§ Problem statement: For this exercise, repeat the records below exactly and omit every picture.

§ Data for analysis:
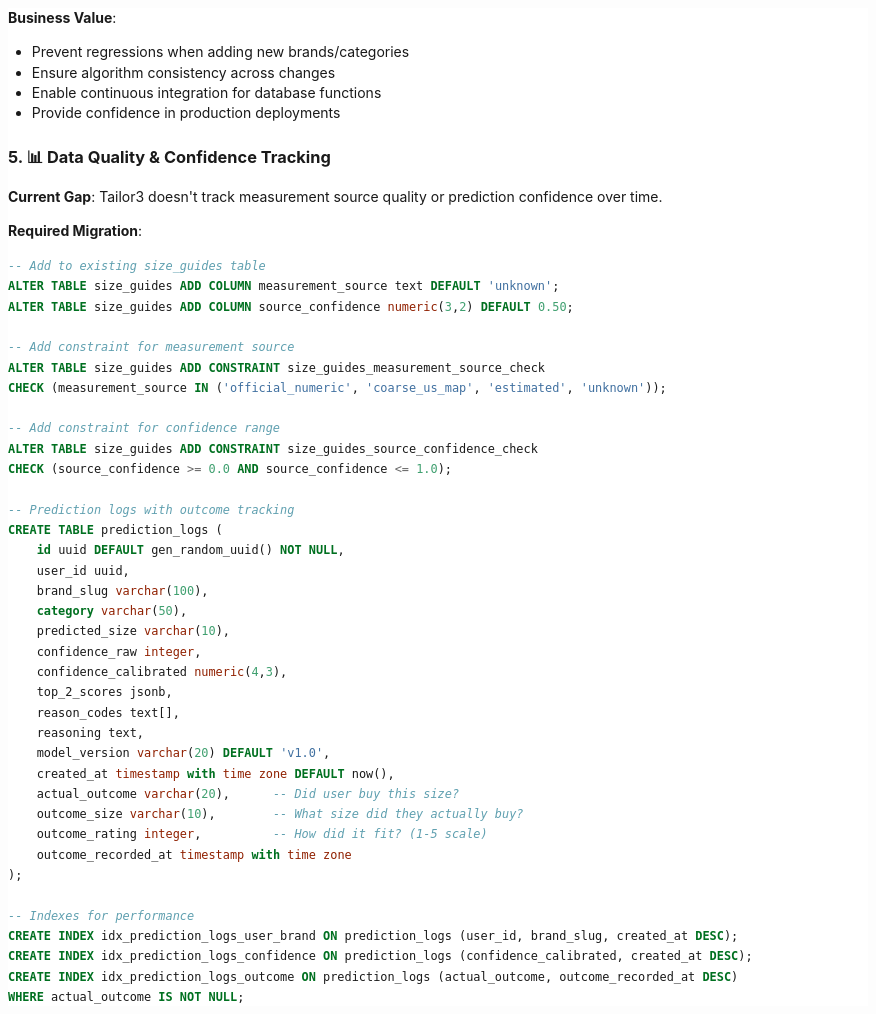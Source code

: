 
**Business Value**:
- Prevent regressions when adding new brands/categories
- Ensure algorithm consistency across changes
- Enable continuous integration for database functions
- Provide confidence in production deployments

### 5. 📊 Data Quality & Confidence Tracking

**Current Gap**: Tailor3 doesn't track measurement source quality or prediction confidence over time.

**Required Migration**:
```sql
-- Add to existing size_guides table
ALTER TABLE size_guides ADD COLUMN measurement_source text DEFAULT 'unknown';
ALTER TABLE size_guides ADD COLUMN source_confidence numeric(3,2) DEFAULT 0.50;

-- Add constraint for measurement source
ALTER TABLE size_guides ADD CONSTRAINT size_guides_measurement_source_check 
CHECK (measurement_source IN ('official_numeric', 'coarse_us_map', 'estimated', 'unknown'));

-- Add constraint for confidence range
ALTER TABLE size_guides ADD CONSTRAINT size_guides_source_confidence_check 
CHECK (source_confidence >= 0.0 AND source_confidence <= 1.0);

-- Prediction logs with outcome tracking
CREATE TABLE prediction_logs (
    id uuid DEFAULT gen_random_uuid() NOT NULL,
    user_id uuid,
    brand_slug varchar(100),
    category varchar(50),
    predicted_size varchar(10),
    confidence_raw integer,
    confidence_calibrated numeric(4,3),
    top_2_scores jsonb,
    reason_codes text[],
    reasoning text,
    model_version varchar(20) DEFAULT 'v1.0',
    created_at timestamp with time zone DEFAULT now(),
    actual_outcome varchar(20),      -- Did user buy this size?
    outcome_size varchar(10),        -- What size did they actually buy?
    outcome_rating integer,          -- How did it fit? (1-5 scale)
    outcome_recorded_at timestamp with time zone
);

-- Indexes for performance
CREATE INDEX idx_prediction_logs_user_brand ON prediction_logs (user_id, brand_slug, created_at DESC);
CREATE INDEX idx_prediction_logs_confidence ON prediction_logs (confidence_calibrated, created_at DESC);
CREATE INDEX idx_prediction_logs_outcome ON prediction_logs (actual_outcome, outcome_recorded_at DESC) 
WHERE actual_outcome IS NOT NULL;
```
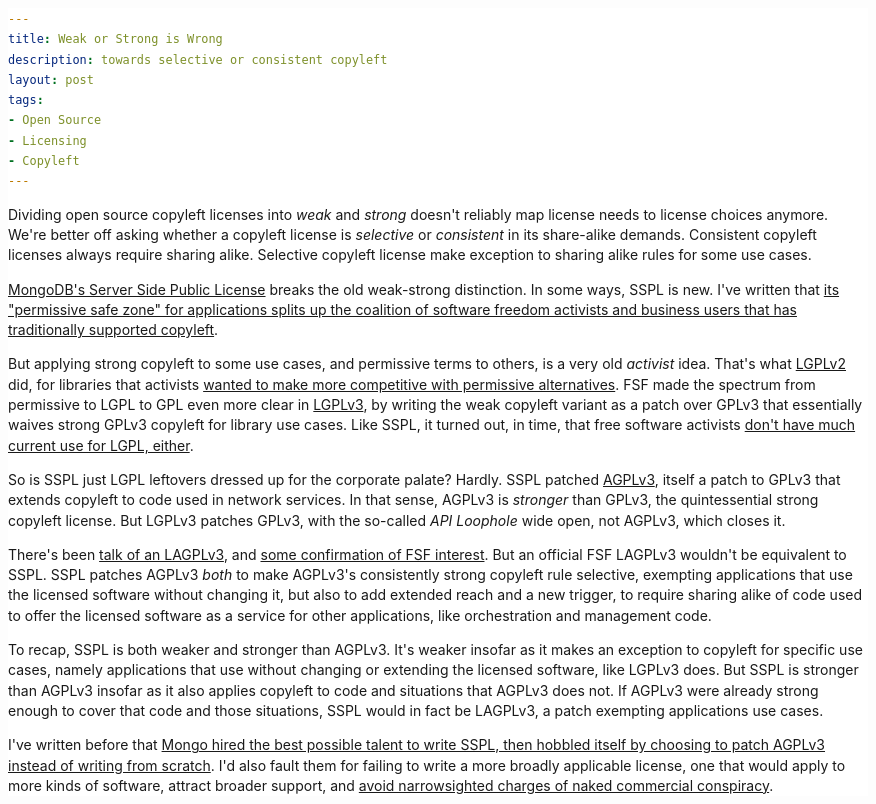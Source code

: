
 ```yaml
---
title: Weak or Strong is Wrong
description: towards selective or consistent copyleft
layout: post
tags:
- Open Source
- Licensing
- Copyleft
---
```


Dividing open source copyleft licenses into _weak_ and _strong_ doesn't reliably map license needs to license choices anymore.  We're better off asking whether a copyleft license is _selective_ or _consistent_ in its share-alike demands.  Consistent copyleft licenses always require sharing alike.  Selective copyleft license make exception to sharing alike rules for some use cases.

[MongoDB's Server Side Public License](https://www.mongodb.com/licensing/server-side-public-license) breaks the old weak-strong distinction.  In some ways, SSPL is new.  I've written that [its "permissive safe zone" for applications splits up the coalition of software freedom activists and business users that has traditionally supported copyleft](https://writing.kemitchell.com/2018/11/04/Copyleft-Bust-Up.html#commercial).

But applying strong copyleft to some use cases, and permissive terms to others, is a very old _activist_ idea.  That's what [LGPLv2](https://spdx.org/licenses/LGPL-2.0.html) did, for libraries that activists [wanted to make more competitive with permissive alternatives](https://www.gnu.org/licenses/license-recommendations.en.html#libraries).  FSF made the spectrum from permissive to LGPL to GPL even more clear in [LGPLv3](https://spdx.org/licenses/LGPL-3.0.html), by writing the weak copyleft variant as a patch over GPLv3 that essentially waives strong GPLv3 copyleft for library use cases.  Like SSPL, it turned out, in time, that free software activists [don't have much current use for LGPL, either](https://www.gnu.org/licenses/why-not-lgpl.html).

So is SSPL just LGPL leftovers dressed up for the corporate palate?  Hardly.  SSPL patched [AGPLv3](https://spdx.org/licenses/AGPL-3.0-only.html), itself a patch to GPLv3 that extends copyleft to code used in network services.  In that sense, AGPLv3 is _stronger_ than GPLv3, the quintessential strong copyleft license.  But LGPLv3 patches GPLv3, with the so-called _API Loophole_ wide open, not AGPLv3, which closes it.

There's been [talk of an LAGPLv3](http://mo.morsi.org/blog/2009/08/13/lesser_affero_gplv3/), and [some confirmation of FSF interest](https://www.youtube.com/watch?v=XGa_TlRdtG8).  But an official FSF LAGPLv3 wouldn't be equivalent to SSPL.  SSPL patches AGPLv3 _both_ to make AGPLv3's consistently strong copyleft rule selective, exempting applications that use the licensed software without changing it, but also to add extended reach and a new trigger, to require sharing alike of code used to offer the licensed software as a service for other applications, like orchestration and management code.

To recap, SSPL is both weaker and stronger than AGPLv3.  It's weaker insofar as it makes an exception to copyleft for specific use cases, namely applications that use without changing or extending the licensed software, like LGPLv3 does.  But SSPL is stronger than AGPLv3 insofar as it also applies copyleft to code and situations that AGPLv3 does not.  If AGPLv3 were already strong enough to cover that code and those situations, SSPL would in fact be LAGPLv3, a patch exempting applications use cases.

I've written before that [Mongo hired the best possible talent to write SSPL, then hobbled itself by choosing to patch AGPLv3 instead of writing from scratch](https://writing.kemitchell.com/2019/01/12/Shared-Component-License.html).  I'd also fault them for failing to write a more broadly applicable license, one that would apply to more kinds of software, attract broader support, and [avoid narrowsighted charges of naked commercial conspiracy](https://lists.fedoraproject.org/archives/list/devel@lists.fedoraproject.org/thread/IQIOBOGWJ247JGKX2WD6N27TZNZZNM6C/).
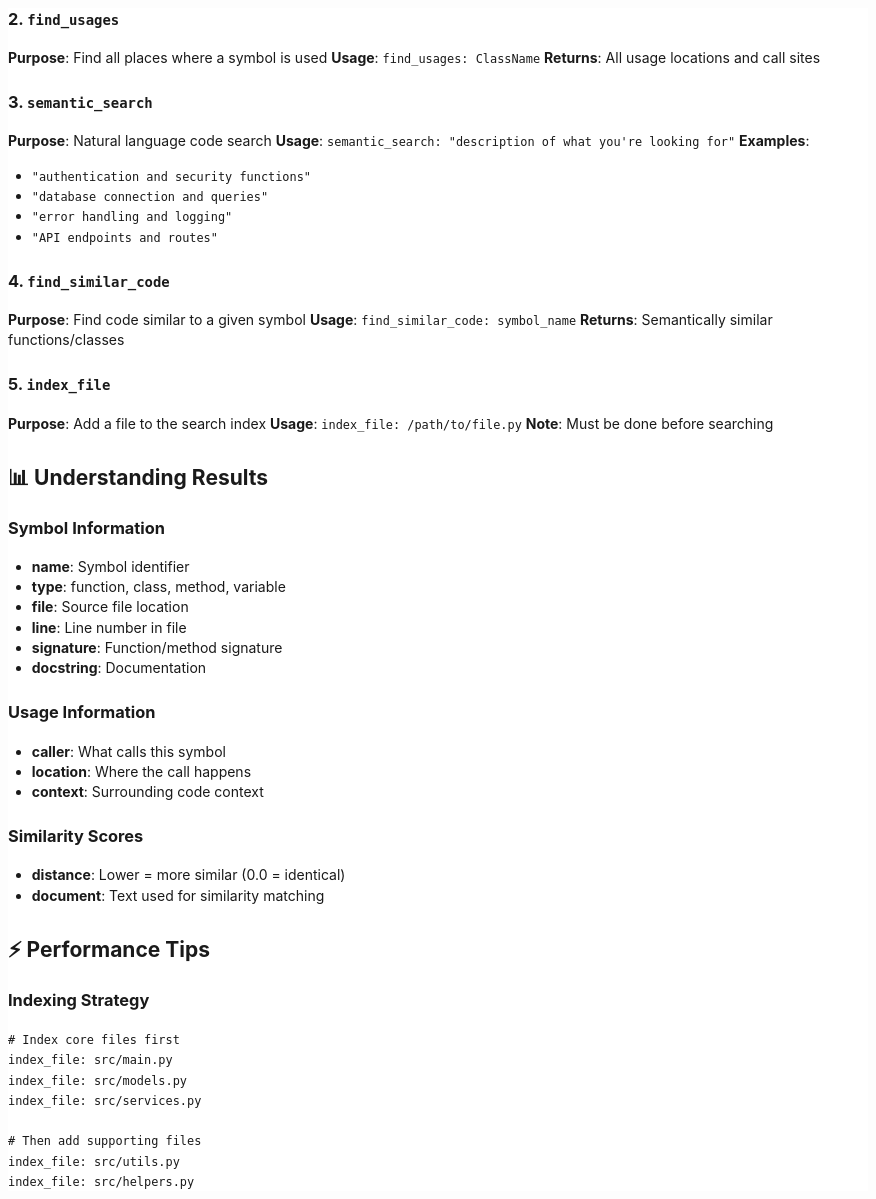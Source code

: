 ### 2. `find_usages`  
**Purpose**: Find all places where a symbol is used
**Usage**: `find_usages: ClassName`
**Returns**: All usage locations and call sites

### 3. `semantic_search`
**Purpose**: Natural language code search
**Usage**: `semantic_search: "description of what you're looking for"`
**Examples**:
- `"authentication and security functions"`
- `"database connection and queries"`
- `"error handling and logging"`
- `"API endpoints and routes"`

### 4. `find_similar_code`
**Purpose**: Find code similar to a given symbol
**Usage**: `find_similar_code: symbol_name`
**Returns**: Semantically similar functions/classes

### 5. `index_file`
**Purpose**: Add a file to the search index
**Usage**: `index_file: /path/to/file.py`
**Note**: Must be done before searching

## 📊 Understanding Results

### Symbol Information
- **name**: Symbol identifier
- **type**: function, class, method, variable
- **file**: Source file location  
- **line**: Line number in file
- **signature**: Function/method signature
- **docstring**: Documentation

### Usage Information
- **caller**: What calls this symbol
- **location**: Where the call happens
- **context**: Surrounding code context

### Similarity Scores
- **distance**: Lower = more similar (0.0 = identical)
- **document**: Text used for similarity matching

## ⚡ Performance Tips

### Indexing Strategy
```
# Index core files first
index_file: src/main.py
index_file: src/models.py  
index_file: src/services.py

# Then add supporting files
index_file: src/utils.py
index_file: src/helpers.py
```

§ Task solution:
Source code

: 
**Business Value**:
- Prevent regressions when adding new brands/categories
- Ensure algorithm consistency across changes
- Enable continuous integration for database functions
- Provide confidence in production deployments

### 5. 📊 Data Quality & Confidence Tracking

**Current Gap**: Tailor3 doesn't track measurement source quality or prediction confidence over time.

**Required Migration**:
```sql
-- Add to existing size_guides table
ALTER TABLE size_guides ADD COLUMN measurement_source text DEFAULT 'unknown';
ALTER TABLE size_guides ADD COLUMN source_confidence numeric(3,2) DEFAULT 0.50;

-- Add constraint for measurement source
ALTER TABLE size_guides ADD CONSTRAINT size_guides_measurement_source_check 
CHECK (measurement_source IN ('official_numeric', 'coarse_us_map', 'estimated', 'unknown'));

-- Add constraint for confidence range
ALTER TABLE size_guides ADD CONSTRAINT size_guides_source_confidence_check 
CHECK (source_confidence >= 0.0 AND source_confidence <= 1.0);

-- Prediction logs with outcome tracking
CREATE TABLE prediction_logs (
    id uuid DEFAULT gen_random_uuid() NOT NULL,
    user_id uuid,
    brand_slug varchar(100),
    category varchar(50),
    predicted_size varchar(10),
    confidence_raw integer,
    confidence_calibrated numeric(4,3),
    top_2_scores jsonb,
    reason_codes text[],
    reasoning text,
    model_version varchar(20) DEFAULT 'v1.0',
    created_at timestamp with time zone DEFAULT now(),
    actual_outcome varchar(20),      -- Did user buy this size?
    outcome_size varchar(10),        -- What size did they actually buy?
    outcome_rating integer,          -- How did it fit? (1-5 scale)
    outcome_recorded_at timestamp with time zone
);

-- Indexes for performance
CREATE INDEX idx_prediction_logs_user_brand ON prediction_logs (user_id, brand_slug, created_at DESC);
CREATE INDEX idx_prediction_logs_confidence ON prediction_logs (confidence_calibrated, created_at DESC);
CREATE INDEX idx_prediction_logs_outcome ON prediction_logs (actual_outcome, outcome_recorded_at DESC) 
WHERE actual_outcome IS NOT NULL;
```
Source code

:
 ```yaml
---
title: Weak or Strong is Wrong
description: towards selective or consistent copyleft
layout: post
tags:
- Open Source
- Licensing
- Copyleft
---
```


Dividing open source copyleft licenses into _weak_ and _strong_ doesn't reliably map license needs to license choices anymore.  We're better off asking whether a copyleft license is _selective_ or _consistent_ in its share-alike demands.  Consistent copyleft licenses always require sharing alike.  Selective copyleft license make exception to sharing alike rules for some use cases.

[MongoDB's Server Side Public License](https://www.mongodb.com/licensing/server-side-public-license) breaks the old weak-strong distinction.  In some ways, SSPL is new.  I've written that [its "permissive safe zone" for applications splits up the coalition of software freedom activists and business users that has traditionally supported copyleft](https://writing.kemitchell.com/2018/11/04/Copyleft-Bust-Up.html#commercial).

But applying strong copyleft to some use cases, and permissive terms to others, is a very old _activist_ idea.  That's what [LGPLv2](https://spdx.org/licenses/LGPL-2.0.html) did, for libraries that activists [wanted to make more competitive with permissive alternatives](https://www.gnu.org/licenses/license-recommendations.en.html#libraries).  FSF made the spectrum from permissive to LGPL to GPL even more clear in [LGPLv3](https://spdx.org/licenses/LGPL-3.0.html), by writing the weak copyleft variant as a patch over GPLv3 that essentially waives strong GPLv3 copyleft for library use cases.  Like SSPL, it turned out, in time, that free software activists [don't have much current use for LGPL, either](https://www.gnu.org/licenses/why-not-lgpl.html).

So is SSPL just LGPL leftovers dressed up for the corporate palate?  Hardly.  SSPL patched [AGPLv3](https://spdx.org/licenses/AGPL-3.0-only.html), itself a patch to GPLv3 that extends copyleft to code used in network services.  In that sense, AGPLv3 is _stronger_ than GPLv3, the quintessential strong copyleft license.  But LGPLv3 patches GPLv3, with the so-called _API Loophole_ wide open, not AGPLv3, which closes it.

There's been [talk of an LAGPLv3](http://mo.morsi.org/blog/2009/08/13/lesser_affero_gplv3/), and [some confirmation of FSF interest](https://www.youtube.com/watch?v=XGa_TlRdtG8).  But an official FSF LAGPLv3 wouldn't be equivalent to SSPL.  SSPL patches AGPLv3 _both_ to make AGPLv3's consistently strong copyleft rule selective, exempting applications that use the licensed software without changing it, but also to add extended reach and a new trigger, to require sharing alike of code used to offer the licensed software as a service for other applications, like orchestration and management code.

To recap, SSPL is both weaker and stronger than AGPLv3.  It's weaker insofar as it makes an exception to copyleft for specific use cases, namely applications that use without changing or extending the licensed software, like LGPLv3 does.  But SSPL is stronger than AGPLv3 insofar as it also applies copyleft to code and situations that AGPLv3 does not.  If AGPLv3 were already strong enough to cover that code and those situations, SSPL would in fact be LAGPLv3, a patch exempting applications use cases.

I've written before that [Mongo hired the best possible talent to write SSPL, then hobbled itself by choosing to patch AGPLv3 instead of writing from scratch](https://writing.kemitchell.com/2019/01/12/Shared-Component-License.html).  I'd also fault them for failing to write a more broadly applicable license, one that would apply to more kinds of software, attract broader support, and [avoid narrowsighted charges of naked commercial conspiracy](https://lists.fedoraproject.org/archives/list/devel@lists.fedoraproject.org/thread/IQIOBOGWJ247JGKX2WD6N27TZNZZNM6C/).
Source code

: ### 2. `find_usages`  
**Purpose**: Find all places where a symbol is used
**Usage**: `find_usages: ClassName`
**Returns**: All usage locations and call sites

### 3. `semantic_search`
**Purpose**: Natural language code search
**Usage**: `semantic_search: "description of what you're looking for"`
**Examples**:
- `"authentication and security functions"`
- `"database connection and queries"`
- `"error handling and logging"`
- `"API endpoints and routes"`

### 4. `find_similar_code`
**Purpose**: Find code similar to a given symbol
**Usage**: `find_similar_code: symbol_name`
**Returns**: Semantically similar functions/classes

### 5. `index_file`
**Purpose**: Add a file to the search index
**Usage**: `index_file: /path/to/file.py`
**Note**: Must be done before searching

## 📊 Understanding Results

### Symbol Information
- **name**: Symbol identifier
- **type**: function, class, method, variable
- **file**: Source file location  
- **line**: Line number in file
- **signature**: Function/method signature
- **docstring**: Documentation

### Usage Information
- **caller**: What calls this symbol
- **location**: Where the call happens
- **context**: Surrounding code context

### Similarity Scores
- **distance**: Lower = more similar (0.0 = identical)
- **document**: Text used for similarity matching

## ⚡ Performance Tips

### Indexing Strategy
```
# Index core files first
index_file: src/main.py
index_file: src/models.py  
index_file: src/services.py

# Then add supporting files
index_file: src/utils.py
index_file: src/helpers.py
```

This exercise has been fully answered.